**Stored data entries:**
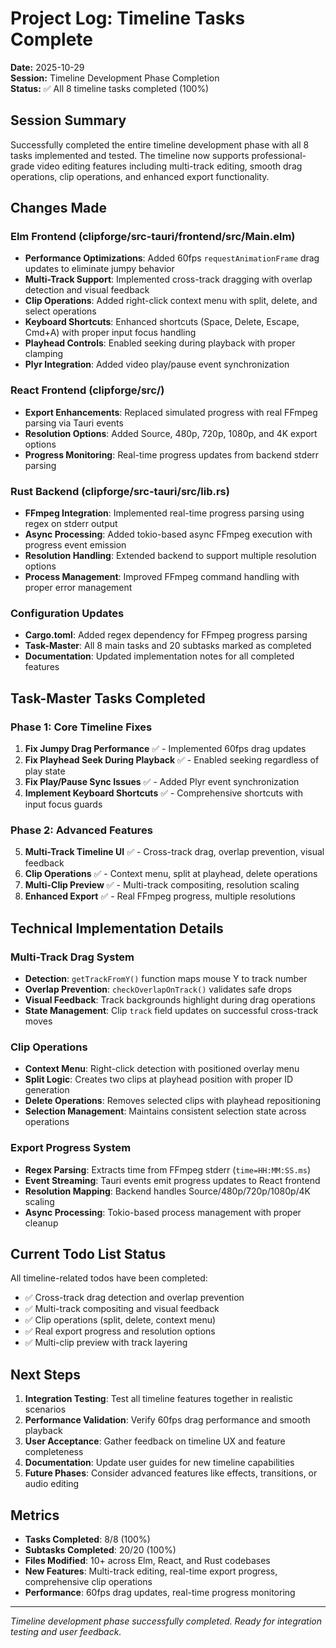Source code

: # Project Log: Timeline Tasks Complete

**Date:** 2025-10-29  
**Session:** Timeline Development Phase Completion  
**Status:** ✅ All 8 timeline tasks completed (100%)

## Session Summary

Successfully completed the entire timeline development phase with all 8 tasks implemented and tested. The timeline now supports professional-grade video editing features including multi-track editing, smooth drag operations, clip operations, and enhanced export functionality.

## Changes Made

### Elm Frontend (clipforge/src-tauri/frontend/src/Main.elm)
- **Performance Optimizations**: Added 60fps `requestAnimationFrame` drag updates to eliminate jumpy behavior
- **Multi-Track Support**: Implemented cross-track dragging with overlap detection and visual feedback
- **Clip Operations**: Added right-click context menu with split, delete, and select operations
- **Keyboard Shortcuts**: Enhanced shortcuts (Space, Delete, Escape, Cmd+A) with proper input focus handling
- **Playhead Controls**: Enabled seeking during playback with proper clamping
- **Plyr Integration**: Added video play/pause event synchronization

### React Frontend (clipforge/src/)
- **Export Enhancements**: Replaced simulated progress with real FFmpeg parsing via Tauri events
- **Resolution Options**: Added Source, 480p, 720p, 1080p, and 4K export options
- **Progress Monitoring**: Real-time progress updates from backend stderr parsing

### Rust Backend (clipforge/src-tauri/src/lib.rs)
- **FFmpeg Integration**: Implemented real-time progress parsing using regex on stderr output
- **Async Processing**: Added tokio-based async FFmpeg execution with progress event emission
- **Resolution Handling**: Extended backend to support multiple resolution options
- **Process Management**: Improved FFmpeg command handling with proper error management

### Configuration Updates
- **Cargo.toml**: Added regex dependency for FFmpeg progress parsing
- **Task-Master**: All 8 main tasks and 20 subtasks marked as completed
- **Documentation**: Updated implementation notes for all completed features

## Task-Master Tasks Completed

### Phase 1: Core Timeline Fixes
1. **Fix Jumpy Drag Performance** ✅ - Implemented 60fps drag updates
2. **Fix Playhead Seek During Playback** ✅ - Enabled seeking regardless of play state
3. **Fix Play/Pause Sync Issues** ✅ - Added Plyr event synchronization
4. **Implement Keyboard Shortcuts** ✅ - Comprehensive shortcuts with input focus guards

### Phase 2: Advanced Features
5. **Multi-Track Timeline UI** ✅ - Cross-track drag, overlap prevention, visual feedback
6. **Clip Operations** ✅ - Context menu, split at playhead, delete operations
7. **Multi-Clip Preview** ✅ - Multi-track compositing, resolution scaling
8. **Enhanced Export** ✅ - Real FFmpeg progress, multiple resolutions

## Technical Implementation Details

### Multi-Track Drag System
- **Detection**: `getTrackFromY()` function maps mouse Y to track number
- **Overlap Prevention**: `checkOverlapOnTrack()` validates safe drops
- **Visual Feedback**: Track backgrounds highlight during drag operations
- **State Management**: Clip `track` field updates on successful cross-track moves

### Clip Operations
- **Context Menu**: Right-click detection with positioned overlay menu
- **Split Logic**: Creates two clips at playhead position with proper ID generation
- **Delete Operations**: Removes selected clips with playhead repositioning
- **Selection Management**: Maintains consistent selection state across operations

### Export Progress System
- **Regex Parsing**: Extracts time from FFmpeg stderr (`time=HH:MM:SS.ms`)
- **Event Streaming**: Tauri events emit progress updates to React frontend
- **Resolution Mapping**: Backend handles Source/480p/720p/1080p/4K scaling
- **Async Processing**: Tokio-based process management with proper cleanup

## Current Todo List Status

All timeline-related todos have been completed:
- ✅ Cross-track drag detection and overlap prevention
- ✅ Multi-track compositing and visual feedback
- ✅ Clip operations (split, delete, context menu)
- ✅ Real export progress and resolution options
- ✅ Multi-clip preview with track layering

## Next Steps

1. **Integration Testing**: Test all timeline features together in realistic scenarios
2. **Performance Validation**: Verify 60fps drag performance and smooth playback
3. **User Acceptance**: Gather feedback on timeline UX and feature completeness
4. **Documentation**: Update user guides for new timeline capabilities
5. **Future Phases**: Consider advanced features like effects, transitions, or audio editing

## Metrics
- **Tasks Completed**: 8/8 (100%)
- **Subtasks Completed**: 20/20 (100%)
- **Files Modified**: 10+ across Elm, React, and Rust codebases
- **New Features**: Multi-track editing, real-time export progress, comprehensive clip operations
- **Performance**: 60fps drag updates, real-time progress monitoring

---

*Timeline development phase successfully completed. Ready for integration testing and user feedback.*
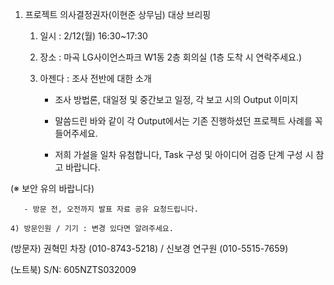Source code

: 1. 프로젝트 의사결정권자(이현준 상무님) 대상 브리핑

    1) 일시 : 2/12(월) 16:30~17:30

    2) 장소 : 마곡 LG사이언스파크 W1동 2층 회의실 (1층 도착 시 연락주세요.)

    3) 아젠다 : 조사 전반에 대한 소개

       - 조사 방법론, 대일정 및 중간보고 일정, 각 보고 시의 Output 이미지  

       - 말씀드린 바와 같이 각 Output에서는 기존 진행하셨던 프로젝트 사례를 꼭 들어주세요.

       - 저희 가설을 일차 유첨합니다, Task 구성 및 아이디어 검증 단계 구성 시 참고 바랍니다.

(※ 보안 유의 바랍니다)

       - 방문 전, 오전까지 발표 자료 공유 요청드립니다.

    4) 방문인원 / 기기 : 변경 있다면 알려주세요.

(방문자) 권혁민 차장 (010-8743-5218) / 신보경 연구원 (010-5515-7659)

(노트북) S/N: 605NZTS032009
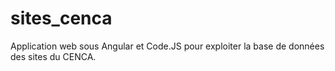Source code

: # sites_cenca
Application web sous Angular et Code.JS pour exploiter la base de données des sites du CENCA.
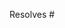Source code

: Resolves #

<!--

If you want to add a new runner, please follow the checklist below.

## TODO(add_runner)
- [ ] Add a runner implementation
- [ ] Test to parse history file
- [ ] Test to write to history file
- [ ] Update README.md
- [ ] Update repository description
- [ ] Update the output of `fzf-make --help`
- [ ] Update `CREDITS` if needed
- [ ] Add a test directory to `test_data`

-->

<!--

If you add some feature, make sure to follow the checklist below for preventing regression.

## Test cases
- [ ] Regression
	- [ ] Existing feature works properly.
		- [ ] History
			- [ ] Read histories
			- [ ] Write histories
		- [ ] Execution
			- [ ] Any command can be executed.
			- [ ] Narrow downed command can be executed.
		- [ ] Preview
			- [ ] Preview is shown properly.

-->
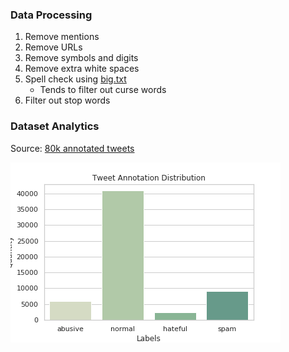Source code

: ### Data Processing 
1. Remove mentions
2. Remove URLs
3. Remove symbols and digits
4. Remove extra white spaces
5. Spell check using [big.txt](https://norvig.com/big.txt)
   * Tends to filter out curse words 
6. Filter out stop words 

### Dataset Analytics 
Source: [80k annotated tweets](http://www.aclweb.org/anthology/N16-2013)

![Screenshot](plots/tweet_distribution_total.png)
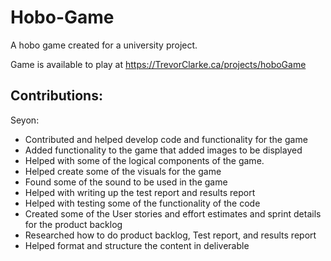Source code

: # Hobo-Game
A hobo game created for a university project.

Game is available to play at https://TrevorClarke.ca/projects/hoboGame

## Contributions:


Seyon:
- Contributed and helped develop code and functionality for the game
- Added functionality to the game that added images to be displayed
- Helped with some of the logical components of the game.
- Helped create some of the visuals for the game
- Found some of the sound to be used in the game
- Helped with writing up the test report and results report
- Helped with testing some of the functionality of the code
- Created some of the User stories and effort estimates and sprint details for the product backlog
- Researched how to do product backlog, Test report, and results report
- Helped format and structure the content in deliverable

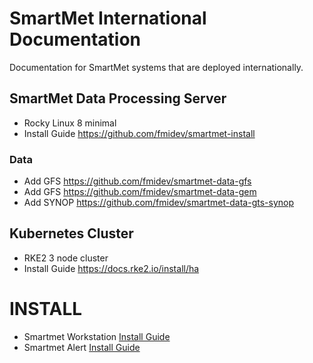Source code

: # SmartMet International Documentation
Documentation for SmartMet systems that are deployed internationally.

## SmartMet Data Processing Server
* Rocky Linux 8 minimal
* Install Guide https://github.com/fmidev/smartmet-install

### Data
* Add GFS https://github.com/fmidev/smartmet-data-gfs
* Add GFS https://github.com/fmidev/smartmet-data-gem
* Add SYNOP  https://github.com/fmidev/smartmet-data-gts-synop

## Kubernetes Cluster
* RKE2 3 node cluster
* Install Guide https://docs.rke2.io/install/ha

# INSTALL
* Smartmet Workstation [Install Guide](/Install/SmartMet%20Workstation.md)
* Smartmet Alert [Install Guide](/Install/SmartMet%20Alert.md)
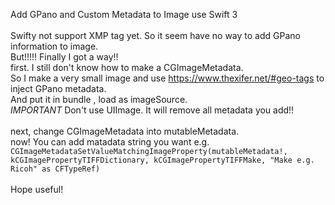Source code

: Add GPano and Custom Metadata to Image use Swift 3</br>
</br>
Swifty not support XMP tag yet. So it seem have no way to add GPano information to image.</br>
But!!!!! Finally I got a way!!</br>
first. I still don't know how to make a CGImageMetadata.</br>
So I make a very small image and use https://www.thexifer.net/#geo-tags to inject GPano metadata.</br>
And put it in bundle , load as imageSource.</br>
*IMPORTANT* Don't use UIImage. It will remove all metadata you add!!</br>
</br>
next, change CGImageMetadata into mutableMetadata.</br>
now! You can add matadata string you want e.g.</br>
`CGImageMetadataSetValueMatchingImageProperty(mutableMetadata!, kCGImagePropertyTIFFDictionary, kCGImagePropertyTIFFMake, "Make e.g. Ricoh" as CFTypeRef)`</br>
</br>
Hope useful!</br>
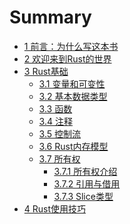 # Summary

- [1 前言：为什么写这本书](./chapter_1.md)
- [2 欢迎来到Rust的世界](./chapter_2.md)
- [3 Rust基础]()
    - [3.1 变量和可变性](./chapter_3/chapter_3_1.md)
    - [3.2 基本数据类型](./chapter_3/chapter_3_2.md)
    - [3.3 函数](./chapter_3/chapter_3_3.md)
    - [3.4 注释](./chapter_3/chapter_3_4.md)
    - [3.5 控制流](./chapter_3/chapter_3_5.md)
    - [3.6 Rust内存模型](./chapter_3/chapter_3_6.md)
    - [3.7 所有权](./chapter_3/chapter_3_7.md)
        - [3.7.1 所有权介绍](./chapter_3/chapter_3_7_1.md)
        - [3.7.2 引用与借用](./chapter_3/chapter_3_7_2.md)
        - [3.7.3 Slice类型](./chapter_3/chapter_3_7_3.md)
- [4 Rust使用技巧]()
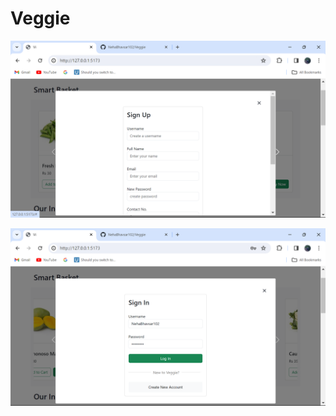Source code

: # Veggie

![image](https://github.com/NehaBhavsar102/Veggie/blob/main/VeggieSS/Screenshot%20(58).png)

![image](https://github.com/NehaBhavsar102/Veggie/blob/main/VeggieSS/Screenshot%20(59).png)
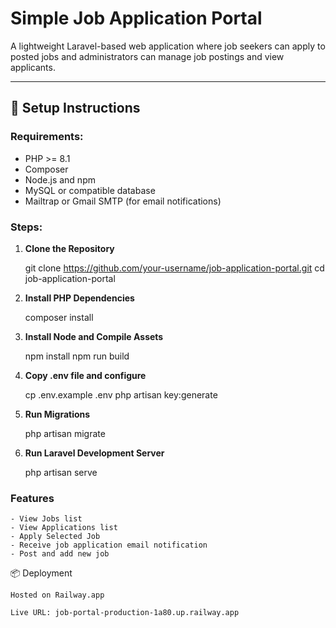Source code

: # Simple Job Application Portal

A lightweight Laravel-based web application where job seekers can apply to posted jobs and administrators can manage job postings and view applicants.

---

## 🔧 Setup Instructions

### Requirements:
- PHP >= 8.1
- Composer
- Node.js and npm
- MySQL or compatible database
- Mailtrap or Gmail SMTP (for email notifications)

### Steps:

1. **Clone the Repository**
   
   git clone https://github.com/your-username/job-application-portal.git
   cd job-application-portal

2. **Install PHP Dependencies**

   composer install

3. **Install Node and Compile Assets**

    npm install
    npm run build

4. **Copy .env file and configure**

    cp .env.example .env
    php artisan key:generate

5. **Run Migrations**

    php artisan migrate

6. **Run Laravel Development Server**

    php artisan serve

### Features

    - View Jobs list
    - View Applications list
    - Apply Selected Job
    - Receive job application email notification
    - Post and add new job

📦 Deployment

    Hosted on Railway.app

    Live URL: job-portal-production-1a80.up.railway.app
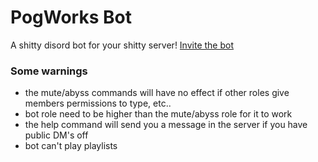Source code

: 
# PogWorks Bot
A shitty disord bot for your shitty server!
[Invite the bot](https://discord.com/oauth2/authorize?client_id=755532648419557447&scope=bot&permissions=8)

### Some warnings
* the mute/abyss commands will have no effect if other roles give members permissions to type, etc..
* bot role need to be higher than the mute/abyss role for it to work
* the help command will send you a message in the server if you have public DM's off 
* bot can't play playlists

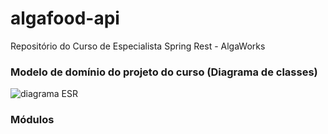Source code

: # algafood-api
Repositório do Curso de Especialista Spring Rest - AlgaWorks

### Modelo de domínio do projeto do curso (Diagrama de classes)

![diagrama ESR](https://github.com/AlynneRaquel/algafood-api/assets/12104165/57f6e7bd-e3e7-45a8-8736-a14e6a593d1f)

### Módulos
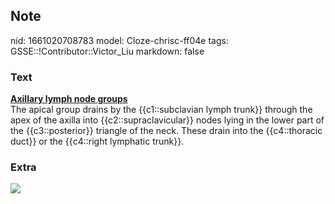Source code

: ## Note
nid: 1661020708783
model: Cloze-chrisc-ff04e
tags: GSSE::!Contributor::Victor_Liu
markdown: false

### Text
<div>
  <b><u>Axillary lymph node groups</u></b>
</div>The apical <span style="color: var(--field-fg); background: 
 var(--field-bg);">group drains by the {{c1::subclavian lymph
trunk}} through the apex of the axilla into {{c2::supraclavicular}}
nodes lying in the</span> <span style="color: var(--field-fg); 
 background: var(--field-bg);">lower part of the {{c3::posterior}}
triangle of the neck. These drain into the {{c4::thoracic duct}} or
the {{c4::right lymphatic trunk}}.</span>

### Extra
<img src="slayt3.jpg">
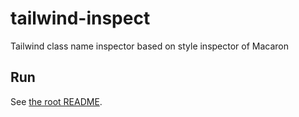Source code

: # tailwind-inspect

Tailwind class name inspector based on style inspector of Macaron

## Run

See [the root README](../../README.md).
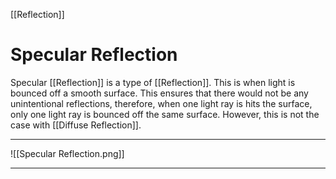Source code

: [[Reflection]]
# Specular Reflection
Specular [[Reflection]] is a type of [[Reflection]]. This is when light is bounced off a smooth surface. This ensures that there would not be any unintentional reflections, therefore, when one light ray is hits the surface, only one light ray is bounced off the same surface. However, this is not the case with [[Diffuse Reflection]]. 

****
![[Specular Reflection.png]]
****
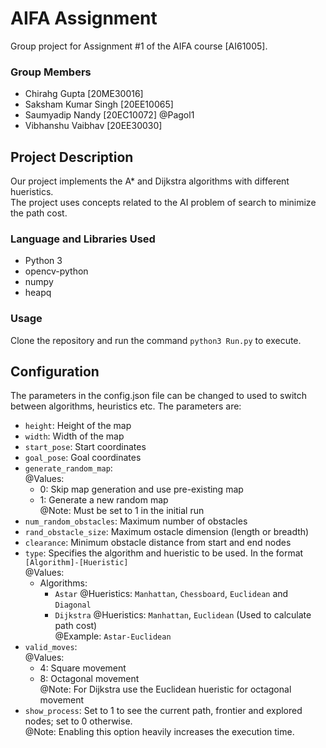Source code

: # AIFA Assignment
Group project for Assignment #1 of the AIFA course \[AI61005\].

### Group Members
- Chirahg Gupta [20ME30016]
- Saksham Kumar Singh [20EE10065]
- Saumyadip Nandy [20EC10072] @Pagol1
- Vibhanshu Vaibhav [20EE30030]

## Project Description
Our project implements the A* and Dijkstra algorithms with different hueristics.\
The project uses concepts related to the AI problem of search to minimize the path cost.

### Language and Libraries Used
- Python 3
- opencv-python
- numpy
- heapq

### Usage
Clone the repository and run the command `python3 Run.py` to execute.

## Configuration
The parameters in the config.json file can be changed to used to switch between algorithms, heuristics etc. The parameters are:
+ `height`: Height of the map
+ `width`: Width of the map
+ `start_pose`: Start coordinates
+ `goal_pose`: Goal coordinates
+ `generate_random_map`:\
	@Values:
	- 0: Skip map generation and use pre-existing map
	- 1: Generate a new random map\
	@Note: Must be set to 1 in the initial run
+ `num_random_obstacles`: Maximum number of obstacles
+ `rand_obstacle_size`: Maximum ostacle dimension (length or breadth)
+ `clearance`: Minimum obstacle distance from start and end nodes
+ `type`: Specifies the algorithm and hueristic to be used. In the format `[Algorithm]-[Hueristic]`\
	@Values:
	- Algorithms:
		+ `Astar`
		@Hueristics: `Manhattan`, `Chessboard`, `Euclidean` and `Diagonal`
		+ `Dijkstra`
		@Hueristics: `Manhattan`, `Euclidean` (Used to calculate path cost)\
		@Example: `Astar-Euclidean`
+ `valid_moves`: \
	@Values:
	- 4: Square movement
	- 8: Octagonal movement\
	@Note: For Dijkstra use the Euclidean hueristic for octagonal movement
+ `show_process`: Set to 1 to see the current path, frontier and explored nodes; set to 0 otherwise.\
	@Note: Enabling this option heavily increases the execution time.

**The problem:** What are the lines of the data above that include the string "span"? Copy them.

**Answer space:**
</div>The apical <span style="color: var(--field-fg); background: 
nodes lying in the</span> <span style="color: var(--field-fg); 
the {{c4::right lymphatic trunk}}.</span>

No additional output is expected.